Publicado: Terça, 20 de Junho de 2017, 14h40 | Última atualização em Segunda, 26 de Junho de 2017, 16h43 | Acessos: 3898

UFPA possui bom número de patentes no cenário nacional

Em 2016, foram aceitos 231 pedidos de direitos autorais.
imagem sem descrição.

Por Gabriela Bastos Foto Alexandre Moraes

Ao longo de seus 60 anos, a Universidade Federal do Pará cresce e destaca-se no cenário nacional. De acordo com o Ranking Universitário da Folha (RUF 2016), avaliação anual do ensino superior no País, realizada pelo jornal Folha de São Paulo, a UFPA ficou na 24ª posição na categoria de inovação entre 195 instituições analisadas. A boa avaliação e a obtenção de patentes nacionais e internacionais indicam o alto nível de produção intelectual da UFPA.

As patentes funcionam como  mecanismo de proteção intelectual e título de propriedade temporária, que são dados a uma Invenção ou a um Modelo de Utilidade que garante ao titular/inventor a exclusividade sobre a invenção.
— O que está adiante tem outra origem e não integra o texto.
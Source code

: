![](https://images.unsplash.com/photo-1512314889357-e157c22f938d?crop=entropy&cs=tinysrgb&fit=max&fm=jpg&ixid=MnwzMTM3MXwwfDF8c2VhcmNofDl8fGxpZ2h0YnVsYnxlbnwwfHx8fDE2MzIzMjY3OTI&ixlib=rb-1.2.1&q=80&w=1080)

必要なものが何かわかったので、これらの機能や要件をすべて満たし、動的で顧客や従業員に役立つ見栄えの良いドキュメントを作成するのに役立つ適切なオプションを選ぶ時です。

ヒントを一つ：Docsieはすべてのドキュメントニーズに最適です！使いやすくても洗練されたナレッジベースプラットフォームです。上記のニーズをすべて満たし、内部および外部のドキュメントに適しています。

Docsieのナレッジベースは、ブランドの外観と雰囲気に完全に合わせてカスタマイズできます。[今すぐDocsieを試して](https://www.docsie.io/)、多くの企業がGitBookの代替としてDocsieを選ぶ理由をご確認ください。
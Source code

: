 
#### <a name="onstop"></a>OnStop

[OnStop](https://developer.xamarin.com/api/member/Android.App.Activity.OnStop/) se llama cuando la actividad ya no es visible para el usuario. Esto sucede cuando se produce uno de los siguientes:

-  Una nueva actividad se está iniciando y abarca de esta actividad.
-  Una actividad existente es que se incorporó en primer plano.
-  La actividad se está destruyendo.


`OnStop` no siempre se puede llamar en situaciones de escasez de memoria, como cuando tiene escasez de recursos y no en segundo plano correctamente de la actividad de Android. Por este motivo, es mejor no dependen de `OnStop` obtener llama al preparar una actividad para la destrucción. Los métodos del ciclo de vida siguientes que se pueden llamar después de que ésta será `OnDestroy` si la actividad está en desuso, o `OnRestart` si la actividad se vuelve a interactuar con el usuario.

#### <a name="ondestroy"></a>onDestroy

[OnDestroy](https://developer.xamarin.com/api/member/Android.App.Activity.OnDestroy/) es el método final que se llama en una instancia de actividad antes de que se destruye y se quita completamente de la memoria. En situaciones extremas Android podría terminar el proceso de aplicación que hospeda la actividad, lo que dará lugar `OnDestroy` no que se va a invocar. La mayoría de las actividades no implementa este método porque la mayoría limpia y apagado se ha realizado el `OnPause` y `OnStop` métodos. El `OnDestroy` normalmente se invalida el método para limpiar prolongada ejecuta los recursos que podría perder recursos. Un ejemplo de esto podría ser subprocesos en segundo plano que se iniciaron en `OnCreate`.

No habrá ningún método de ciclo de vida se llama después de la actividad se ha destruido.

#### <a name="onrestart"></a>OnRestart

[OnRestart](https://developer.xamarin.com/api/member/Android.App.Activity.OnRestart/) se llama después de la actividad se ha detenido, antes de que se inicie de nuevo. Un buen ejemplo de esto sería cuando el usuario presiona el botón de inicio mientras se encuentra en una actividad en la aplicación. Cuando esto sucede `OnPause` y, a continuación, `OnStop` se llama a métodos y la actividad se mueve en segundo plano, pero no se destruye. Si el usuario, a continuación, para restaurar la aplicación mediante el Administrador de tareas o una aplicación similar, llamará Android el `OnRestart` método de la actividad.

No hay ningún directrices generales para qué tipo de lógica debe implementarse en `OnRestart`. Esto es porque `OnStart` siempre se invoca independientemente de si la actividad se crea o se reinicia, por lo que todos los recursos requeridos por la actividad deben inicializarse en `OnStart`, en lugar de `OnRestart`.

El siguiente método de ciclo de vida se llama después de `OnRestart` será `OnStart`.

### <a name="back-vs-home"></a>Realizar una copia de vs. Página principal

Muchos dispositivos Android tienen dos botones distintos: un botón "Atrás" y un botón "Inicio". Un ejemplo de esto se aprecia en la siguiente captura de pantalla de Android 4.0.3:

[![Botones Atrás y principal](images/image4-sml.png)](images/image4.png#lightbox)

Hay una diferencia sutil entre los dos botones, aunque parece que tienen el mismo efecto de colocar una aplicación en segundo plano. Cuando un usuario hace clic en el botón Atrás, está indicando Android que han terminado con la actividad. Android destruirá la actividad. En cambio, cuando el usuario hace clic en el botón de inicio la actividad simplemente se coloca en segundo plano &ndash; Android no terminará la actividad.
Esse mecanismo funciona por certo período em um determinado território. Com a concessão da patente, o inventor/detentor pode impedir que terceiros reproduzam ou coloquem à venda o processo ou produto obtido. Esse título permite a obtenção de retorno financeiro - como o licenciamento autorizando que empresas possam fabricar e comercializar o bem.

O direito à patente é concedido pelo governo federal por meio do Instituto Nacional de Propriedade Intelectual (INPI), criado em 1970. O INPI é responsável pela gestão e disseminação do sistema brasileiro de concessão e garantia de direitos da Propriedade Intelectual para a Indústria.

Os pedidos de patente da UFPA são encaminhados à Agência de Inovação Tecnológica (Universitec), que, após análise prévia de viabilidade do depósito, direciona os processos de pedidos à Coordenadoria de Propriedades Intelectuais (CPINT), em que ocorrem a orientação, as instruções e o depósito, bem como o acompanhamento dos pedidos realizados pela Universidade. A responsável pelo setor, Rosangela Cavaleiro, explica que o papel da Coordenadoria é orientar os pesquisadores sobre a importância da proteção de suas invenções.

“Procuramos ir aos institutos explicando o porquê de se proteger uma invenção, esclarecemos todos os passos para um pedido de depósito ou registro, os requisitos necessários para requerer uma patente, como elaborar uma redação de patente e o que deve conter no relatório descritivo, nas reivindicações, no resumo e nos desenhos/figuras, com base na legislação e Instruções Normativas do INPI”, explica.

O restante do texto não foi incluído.